Hypothesis / aims of study
Introduction:
Overactive bladder (OAB) symptoms are common in women with pelvic organ prolapse (POP), negatively impacting quality of life. Previous studies suggest bladder wall thickness (BWT) may serve as a marker of bladder dysfunction. Its role in predicting surgical outcomes remains under investigation.
Objectives:
To determine whether reductions in BWT after POP surgery are associated with improvements in urinary urgency and frequency in women with coexisting OAB.
Study design, materials and methods
Materials and Methods:
This prospective cohort study included 169 women with stage ≥2 anterior POP and OAB symptoms. BWT was measured via transvaginal ultrasound at three sites (anterior wall, trigone, dome) preoperatively and at 3 and 6 months postoperatively. Symptom changes were assessed using OABSS and ICIQ-OAB. Non-parametric tests and ROC analysis were performed.
Interpretation of results
Symptoms of overactive bladder (OAB) in women who are having pelvic organ prolapse (POP) surgery are frequently observed, with 82% experiencing urinary frequency or urgency and 40% suffering from urinary incontinence that is bothersome; these symptoms are linked to both the compartment affected and the severity of the prolapse.

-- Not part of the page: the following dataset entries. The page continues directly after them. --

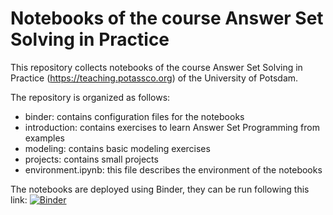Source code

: # Notebooks of the course Answer Set Solving in Practice

This repository collects notebooks of the course Answer Set Solving in Practice (https://teaching.potassco.org) 
of the University of Potsdam. 

The repository is organized as follows:
* binder: contains configuration files for the notebooks
* introduction: contains exercises to learn Answer Set Programming from examples
* modeling: contains basic modeling exercises
* projects: contains small projects
* environment.ipynb: this file describes the environment of the notebooks
 
The notebooks are deployed using Binder, they can be run following this link:
[![Binder](https://mybinder.org/badge_logo.svg)](https://mybinder.org/v2/gh/potassco-asp-course/notebooks.git/clingo-5.5)
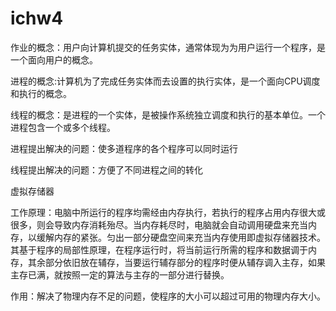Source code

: # ichw4

作业的概念：用户向计算机提交的任务实体，通常体现为为用户运行一个程序，是一个面向用户的概念。

进程的概念:计算机为了完成任务实体而去设置的执行实体，是一个面向CPU调度和执行的概念。

线程的概念：是进程的一个实体，是被操作系统独立调度和执行的基本单位。一个进程包含一个或多个线程。

进程提出解决的问题：使多道程序的各个程序可以同时运行

线程提出解决的问题：方便了不同进程之间的转化

虚拟存储器

工作原理：电脑中所运行的程序均需经由内存执行，若执行的程序占用内存很大或很多，则会导致内存消耗殆尽。当内存耗尽时，电脑就会自动调用硬盘来充当内存，以缓解内存的紧张。匀出一部分硬盘空间来充当内存使用即虚拟存储器技术。其基于程序的局部性原理，在程序运行时，将当前运行所需的程序和数据调于内存，其余部分依旧放在辅存，当要运行辅存部分的程序时便从辅存调入主存，如果主存已满，就按照一定的算法与主存的一部分进行替换。

作用：解决了物理内存不足的问题，使程序的大小可以超过可用的物理内存大小。
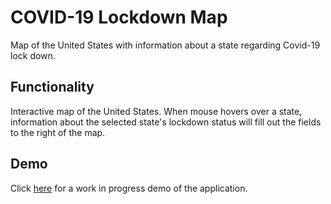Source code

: # COVID-19 Lockdown Map
Map of the United States with information about a state regarding Covid-19 lock down.

## Functionality
Interactive map of the United States. When mouse hovers over a state, information about the selected state's lockdown status will fill out the fields to the right of the map. 

## Demo
Click [here](https://codepen.io/li-jonathan/full/VwvwOwO) for a work in progress demo of the application.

The presence of symptoms was found to be more closely related to the anterior and apical compartments compared to the posterior compartment. The severity of urinary frequency and urgency urinary incontinence decreased after surgery for all compartments (anterior, apical, anterior and apical, posterior) during the 6-month follow-up. BWT after POP surgery is associated with OAB symptoms.